Sunday, March 1, 2009

The Used Care Salesman qua Narrator

unreliable narrator--a dramatic witness who relates his/her version of a story with bias and details which ultimately cause the reader to experience doubt and loss of willing suspension of disbelief; a character, however likable, whose vision of the story is less than trustworthy.

The cynical trial lawyer views every witness as unreliable, attempts on behalf of his own client to impeach the witness' version of a condition, situation, or story at issue. The reader approaches a novel or story with the same cynical attitude, looking for large or small facts with which to disagree until, at some point, immersed in the story, most if not all disbelief suspended, convinced the characters in the story are real individuals, the events plausible enough to radiate the aura of empathy.

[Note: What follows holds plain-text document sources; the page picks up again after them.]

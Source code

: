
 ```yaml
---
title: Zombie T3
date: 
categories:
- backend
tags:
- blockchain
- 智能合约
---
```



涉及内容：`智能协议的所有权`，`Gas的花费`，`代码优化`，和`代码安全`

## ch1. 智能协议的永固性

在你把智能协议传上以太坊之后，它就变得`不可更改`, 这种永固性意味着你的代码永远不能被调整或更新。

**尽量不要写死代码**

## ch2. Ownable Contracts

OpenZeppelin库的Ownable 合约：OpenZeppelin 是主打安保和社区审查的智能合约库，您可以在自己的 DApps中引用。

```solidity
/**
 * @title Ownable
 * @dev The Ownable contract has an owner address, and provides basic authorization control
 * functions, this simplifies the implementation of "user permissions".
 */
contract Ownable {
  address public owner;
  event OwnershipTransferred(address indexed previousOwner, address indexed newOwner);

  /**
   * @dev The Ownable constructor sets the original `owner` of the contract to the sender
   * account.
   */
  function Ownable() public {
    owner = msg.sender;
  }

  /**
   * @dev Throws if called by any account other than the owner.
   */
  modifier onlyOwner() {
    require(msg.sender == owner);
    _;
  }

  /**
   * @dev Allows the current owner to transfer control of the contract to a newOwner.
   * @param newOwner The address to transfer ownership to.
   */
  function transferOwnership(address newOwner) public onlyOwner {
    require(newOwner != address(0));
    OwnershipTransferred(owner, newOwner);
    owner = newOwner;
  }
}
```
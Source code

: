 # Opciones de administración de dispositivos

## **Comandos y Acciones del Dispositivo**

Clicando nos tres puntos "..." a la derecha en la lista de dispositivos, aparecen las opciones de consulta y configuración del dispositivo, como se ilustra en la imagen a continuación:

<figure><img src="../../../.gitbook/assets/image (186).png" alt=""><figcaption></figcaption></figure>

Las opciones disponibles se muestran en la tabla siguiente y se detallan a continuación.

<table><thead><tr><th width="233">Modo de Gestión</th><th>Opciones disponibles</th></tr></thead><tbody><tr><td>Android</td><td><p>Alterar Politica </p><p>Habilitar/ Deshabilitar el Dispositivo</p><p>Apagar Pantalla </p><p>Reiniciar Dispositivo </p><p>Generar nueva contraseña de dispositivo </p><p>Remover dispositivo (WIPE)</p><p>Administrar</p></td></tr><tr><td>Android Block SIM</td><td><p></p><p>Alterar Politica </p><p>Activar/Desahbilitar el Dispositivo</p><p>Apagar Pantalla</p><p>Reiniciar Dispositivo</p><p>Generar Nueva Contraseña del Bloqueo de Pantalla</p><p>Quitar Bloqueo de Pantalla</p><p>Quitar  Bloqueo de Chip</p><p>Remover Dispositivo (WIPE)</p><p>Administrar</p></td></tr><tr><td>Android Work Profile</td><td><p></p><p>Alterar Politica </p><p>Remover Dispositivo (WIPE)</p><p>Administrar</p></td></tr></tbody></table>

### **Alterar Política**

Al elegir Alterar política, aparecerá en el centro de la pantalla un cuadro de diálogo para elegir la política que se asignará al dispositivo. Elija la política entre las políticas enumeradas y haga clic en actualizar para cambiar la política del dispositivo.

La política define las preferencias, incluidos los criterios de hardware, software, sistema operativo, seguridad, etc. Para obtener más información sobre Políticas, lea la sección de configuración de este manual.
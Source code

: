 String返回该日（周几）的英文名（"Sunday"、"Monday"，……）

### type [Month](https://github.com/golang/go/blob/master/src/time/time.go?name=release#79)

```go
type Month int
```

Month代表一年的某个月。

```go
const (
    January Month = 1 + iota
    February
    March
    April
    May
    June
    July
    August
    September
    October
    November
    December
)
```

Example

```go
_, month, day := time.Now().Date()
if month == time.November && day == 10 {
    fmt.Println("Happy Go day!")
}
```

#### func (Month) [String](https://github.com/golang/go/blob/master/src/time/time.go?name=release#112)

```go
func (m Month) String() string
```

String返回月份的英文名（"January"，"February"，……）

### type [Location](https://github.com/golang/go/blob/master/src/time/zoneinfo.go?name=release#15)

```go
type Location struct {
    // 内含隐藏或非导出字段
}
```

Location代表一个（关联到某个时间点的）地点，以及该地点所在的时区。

Some characters, such as Richard Brinsley Sheridan's Mrs. Malaprop, (The Rivals, 1775)deliberately overreached the limits of her understanding, providing a great comic relief. Sir John Falstaff (Henry IV, part 1; Henry IV part 2, The Merry Wives of Windsor) was notable for his self-serving embellishments, many of which were in open conflict with information known to the audience. Moving from stage to page, where characters are able to become more complete narrators of story, they may overreach for the sake of personal gain, social or professional status, or some moral highground to which they aspire or already feel entitled. The eponymous protagonist of Herman Melville's Billy Budd, Foretopman, pushes the boundaries of unreliability into naivete. So too is Mr. Stevens, of Kazuo Ishiguro's The Remains of the Day, a treader on the cusp between unreliable and naive for at least two major breeches of awareness for a man of his stature. (See naive narrator)

All these individuals are unreliable in relative degree to the extent that they are less reliable than other characters who share the stage or page with them; indeed they may command from the reader a greater admiration than their more literal and reliable compatriots. Consider Randle (sic) P. McMurphy, from Ken Kesey's novel, One Flew Over the Cuckoo's Nest, introduced to us as a convicted felon, faced with the option of hard labor under the boiling sun, opting instead for the comforts of a mental institution. If ever a major character's unreliability were called into question, McMurphy would be a strong candidate. And yet. As the story progressed, his agenda became focused, reliable, and quite admirable, provoking a cathartic payoff in the best tradition of Greek tragedy. As an added irony in Cuckoo's Nest, McMurphy's grim compatriot, Chief Bromley, is a certified psychotic, some of whose visions the reader is allowed to see at first hand.

Unreliability in narration has been with us even before Chaucer's The Merchant's Tale, wherein the teller, in the throes of an unhappy marriage, has little positive to say about his or any other wife. It reached an extreme with the noted mystery/suspense writer, Agatha Christie, whose reliability transgression in Who Killed Roger Ackroyd? featured a first person narrator who confessed at the very last line.

The entire concept of reliability in a narrator or plural narrators in cases where warranted rests with the writer's avoiding the temptation to overextend the unreliability, especially for the purpose of representing said narrator as evil incarnate. An important model of balance is seen in William Faulkner's portrayal of Benjy Compson in The Sound and the Fury. With its title drawn from Shakespeare's Macbeth, ("a tale told by an idiot, full of sound and fury,") thirty-three-year-old mentally retarded man, Compson's narration actually seems to have more compassion and wisdom than the other narrators.

A proper degree of unreliability becomes the doorway through which the writer can move the furniture of ambiguity, irony, and satire; it is in all its permutations a powerful tool.